23 All of this came to pass. The Investor borrowed $1,830,000 from the Investor Parent and $8,520,000 from Citibank. It paid the combined total, $10,350,000, to the Producer in return for a 15% interest in the copyright in Pitch Black. The Promoter deposited the same sum with Citibank and, using that deposit as security, guaranteed the Investor's obligations to Citibank. The whole of the Investor's obligations under its $8,520,000 loan was discharged by the Promoter's $8,520,000 leaving nothing but the Promoter's rights of subrogation against the Investor, which, apart from the final principal payment, were set off against the Promoter's obligations under the Minimum Income Deed. On the exercise of the put option the Promoter became the owner of the Investor and those rights were not pursued there being instead a reconveyance to the Producer of the 15% interest in the copyright. Subsequently, in circumstances to which I shall return, the shares in the Investor were returned to the Investor Parent.

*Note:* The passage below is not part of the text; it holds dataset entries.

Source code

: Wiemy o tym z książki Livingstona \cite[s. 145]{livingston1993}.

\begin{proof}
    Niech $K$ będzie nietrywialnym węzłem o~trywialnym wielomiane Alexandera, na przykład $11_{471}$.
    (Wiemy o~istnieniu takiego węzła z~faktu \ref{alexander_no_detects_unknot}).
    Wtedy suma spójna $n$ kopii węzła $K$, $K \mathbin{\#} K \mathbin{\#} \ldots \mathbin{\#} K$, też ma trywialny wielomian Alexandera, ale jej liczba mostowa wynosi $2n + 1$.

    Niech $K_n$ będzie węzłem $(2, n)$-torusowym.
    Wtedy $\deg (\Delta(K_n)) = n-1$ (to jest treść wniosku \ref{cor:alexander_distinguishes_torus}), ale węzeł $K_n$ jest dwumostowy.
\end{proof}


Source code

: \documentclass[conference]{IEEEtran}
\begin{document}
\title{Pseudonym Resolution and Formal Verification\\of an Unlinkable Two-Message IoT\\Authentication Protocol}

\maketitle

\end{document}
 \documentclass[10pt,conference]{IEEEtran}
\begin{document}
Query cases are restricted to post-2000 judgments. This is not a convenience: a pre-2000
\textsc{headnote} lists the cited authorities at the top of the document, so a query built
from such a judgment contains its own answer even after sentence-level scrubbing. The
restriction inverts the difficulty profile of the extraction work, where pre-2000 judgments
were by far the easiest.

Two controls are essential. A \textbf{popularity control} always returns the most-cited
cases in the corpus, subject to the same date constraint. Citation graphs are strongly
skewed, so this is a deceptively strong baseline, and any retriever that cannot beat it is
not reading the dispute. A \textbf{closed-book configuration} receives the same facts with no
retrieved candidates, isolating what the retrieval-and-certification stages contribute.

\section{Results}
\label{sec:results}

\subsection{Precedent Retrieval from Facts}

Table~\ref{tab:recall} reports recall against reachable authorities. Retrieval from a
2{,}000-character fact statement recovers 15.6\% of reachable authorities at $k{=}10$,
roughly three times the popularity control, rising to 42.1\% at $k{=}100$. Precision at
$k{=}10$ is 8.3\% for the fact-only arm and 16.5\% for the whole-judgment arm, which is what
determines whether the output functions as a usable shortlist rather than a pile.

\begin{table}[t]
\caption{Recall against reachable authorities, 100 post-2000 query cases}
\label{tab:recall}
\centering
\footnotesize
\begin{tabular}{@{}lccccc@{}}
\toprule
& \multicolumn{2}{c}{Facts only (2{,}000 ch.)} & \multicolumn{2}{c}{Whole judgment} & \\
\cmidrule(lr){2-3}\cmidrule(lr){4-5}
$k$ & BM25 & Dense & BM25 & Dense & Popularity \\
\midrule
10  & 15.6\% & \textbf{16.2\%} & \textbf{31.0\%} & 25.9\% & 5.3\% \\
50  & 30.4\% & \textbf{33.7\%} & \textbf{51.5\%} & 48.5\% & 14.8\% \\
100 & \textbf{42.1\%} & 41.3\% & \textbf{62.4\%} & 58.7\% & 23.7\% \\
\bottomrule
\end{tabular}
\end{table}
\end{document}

24 It is the Deputy Commissioner's position that the $8,520,000 loan is a device and that it merely travelled around a loop contributing no part of the purchase price paid to the Producer. I do not have to resolve that issue for present purposes. Mr Gelski of Blake Dawson Waldron, in a letter of advice of 19 July 2000 thought that the Investor was 'entitled to a minimum return under the Minimum Income Deed, which, if reinvested at a reasonable rate of return, will exceed the interest payable to Citibank'. Further, he recorded that 'it is anticipated, and there are significant prospects, that such variable income will be derived'. Since Mr Gelski had all of the relevant transaction documents the route by which he arrived at that opinion remains opaque to me; still more the place from which TMPL's anticipation of the stream of income derived. These, however, are matters for the Tribunal and I pass them by.

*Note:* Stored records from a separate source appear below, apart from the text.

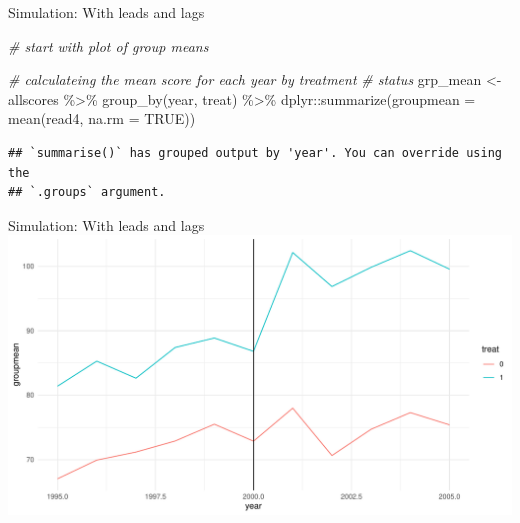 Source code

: \documentclass[
  ignorenonframetext,
]{beamer}
\newenvironment{Shaded}{\begin{snugshade}}{\end{snugshade}}
\newcommand{\AttributeTok}[1]{\textcolor[rgb]{0.77,0.63,0.00}{#1}}
\newcommand{\CommentTok}[1]{\textcolor[rgb]{0.56,0.35,0.01}{\textit{#1}}}
\newcommand{\ConstantTok}[1]{\textcolor[rgb]{0.00,0.00,0.00}{#1}}
\newcommand{\DecValTok}[1]{\textcolor[rgb]{0.00,0.00,0.81}{#1}}
\newcommand{\FunctionTok}[1]{\textcolor[rgb]{0.00,0.00,0.00}{#1}}
\newcommand{\NormalTok}[1]{#1}
\newcommand{\OtherTok}[1]{\textcolor[rgb]{0.56,0.35,0.01}{#1}}
\newcommand{\SpecialCharTok}[1]{\textcolor[rgb]{0.00,0.00,0.00}{#1}}
\newcommand{\StringTok}[1]{\textcolor[rgb]{0.31,0.60,0.02}{#1}}
\begin{document}
\begin{frame}[fragile]{Simulation: With leads and lags}
\protect\hypertarget{simulation-with-leads-and-lags-4}{}
\tiny

\begin{Shaded}
\begin{Highlighting}[]
\CommentTok{\# start with plot of group means}

\CommentTok{\# calculateing the mean score for each year by treatment}
\CommentTok{\# status}
\NormalTok{grp\_mean }\OtherTok{\textless{}{-}}\NormalTok{ allscores }\SpecialCharTok{\%\textgreater{}\%}
    \FunctionTok{group\_by}\NormalTok{(year, treat) }\SpecialCharTok{\%\textgreater{}\%}
\NormalTok{    dplyr}\SpecialCharTok{::}\FunctionTok{summarize}\NormalTok{(}\AttributeTok{groupmean =} \FunctionTok{mean}\NormalTok{(read4, }\AttributeTok{na.rm =} \ConstantTok{TRUE}\NormalTok{))}
\end{Highlighting}
\end{Shaded}

\begin{verbatim}
## `summarise()` has grouped output by 'year'. You can override using the
## `.groups` argument.
\end{verbatim}

\begin{Shaded}
\end{Shaded}
\end{frame}

\begin{frame}{Simulation: With leads and lags}
\protect\hypertarget{simulation-with-leads-and-lags-5}{}
\includegraphics{"Slides_DID_files/figure-beamer/didplot-1.pdf"}
\end{frame}
\end{document}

25 These matters do, however, become significant when one comes to ask how large the Investor's investment of capital in Pitch Black actually was. Certainly it involved the amount of $1,830,000 which had been advanced to it by the Investor Parent by way of loan capital. On its face the purchase price also included the $8,520,000 of loan capital advanced by Citibank. If that were correct then the capital invested was $10,350,000. On the other hand, if the structure involving Citibank, the Investor and the Promoter was merely a confection around which the sum of $8,520,000 glided without ever forming part of the purchase price then this would rather suggest that the true capital investment in Pitch Black was only $1,830,000.

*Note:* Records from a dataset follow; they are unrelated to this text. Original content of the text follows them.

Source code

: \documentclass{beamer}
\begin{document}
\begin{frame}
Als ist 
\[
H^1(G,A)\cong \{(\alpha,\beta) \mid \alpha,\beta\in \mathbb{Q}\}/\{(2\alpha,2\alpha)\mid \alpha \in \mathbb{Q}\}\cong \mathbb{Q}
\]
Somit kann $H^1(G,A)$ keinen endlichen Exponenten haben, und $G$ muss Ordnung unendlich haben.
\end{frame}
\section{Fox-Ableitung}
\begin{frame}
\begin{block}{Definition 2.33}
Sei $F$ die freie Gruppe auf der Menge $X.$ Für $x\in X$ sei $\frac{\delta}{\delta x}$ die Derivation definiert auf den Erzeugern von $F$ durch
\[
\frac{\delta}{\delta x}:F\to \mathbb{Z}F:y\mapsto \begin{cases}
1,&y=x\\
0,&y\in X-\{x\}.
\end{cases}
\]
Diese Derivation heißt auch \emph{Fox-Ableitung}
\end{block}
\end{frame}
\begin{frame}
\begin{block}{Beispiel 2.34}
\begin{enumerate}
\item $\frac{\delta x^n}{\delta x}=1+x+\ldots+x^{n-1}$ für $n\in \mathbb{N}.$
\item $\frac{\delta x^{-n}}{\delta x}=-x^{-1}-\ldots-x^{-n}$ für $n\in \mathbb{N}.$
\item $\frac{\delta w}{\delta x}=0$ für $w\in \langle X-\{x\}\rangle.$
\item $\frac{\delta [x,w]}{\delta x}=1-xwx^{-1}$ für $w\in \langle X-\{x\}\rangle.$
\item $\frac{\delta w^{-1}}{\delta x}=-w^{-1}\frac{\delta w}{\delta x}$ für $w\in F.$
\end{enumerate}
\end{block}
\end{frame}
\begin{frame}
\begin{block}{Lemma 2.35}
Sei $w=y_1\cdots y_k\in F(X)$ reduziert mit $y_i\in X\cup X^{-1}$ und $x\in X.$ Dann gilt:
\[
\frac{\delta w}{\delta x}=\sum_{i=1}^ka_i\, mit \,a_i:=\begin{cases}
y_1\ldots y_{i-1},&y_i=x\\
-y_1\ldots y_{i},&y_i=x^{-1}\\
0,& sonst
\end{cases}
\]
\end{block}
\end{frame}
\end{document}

26 Why does this matter? Ordinarily, it is not possible to claim a deduction for capital expenditure. In the case, however, of the Australian film industry a different position was formerly brought about by Division 10B of Part III of the Income Tax Assessment Act 1936. It provided that the owner of a 'unit of industrial property' that related to copyright in an Australian film could claim a deduction if it had used the unit for the generation of assessable income: s 124L. The deduction consisted of the residual value of the unit of industrial property divided by the number of years of its effective life: s 124M. The effect of s 124UA was that the effective life was usually 2 years. What was an Australian film? The answer is that it was one certified to be such by the Minister pursuant to s 124K(1). In this case, a delegate of the Minister certified that Pitch Black was Australian on 23 November 1998.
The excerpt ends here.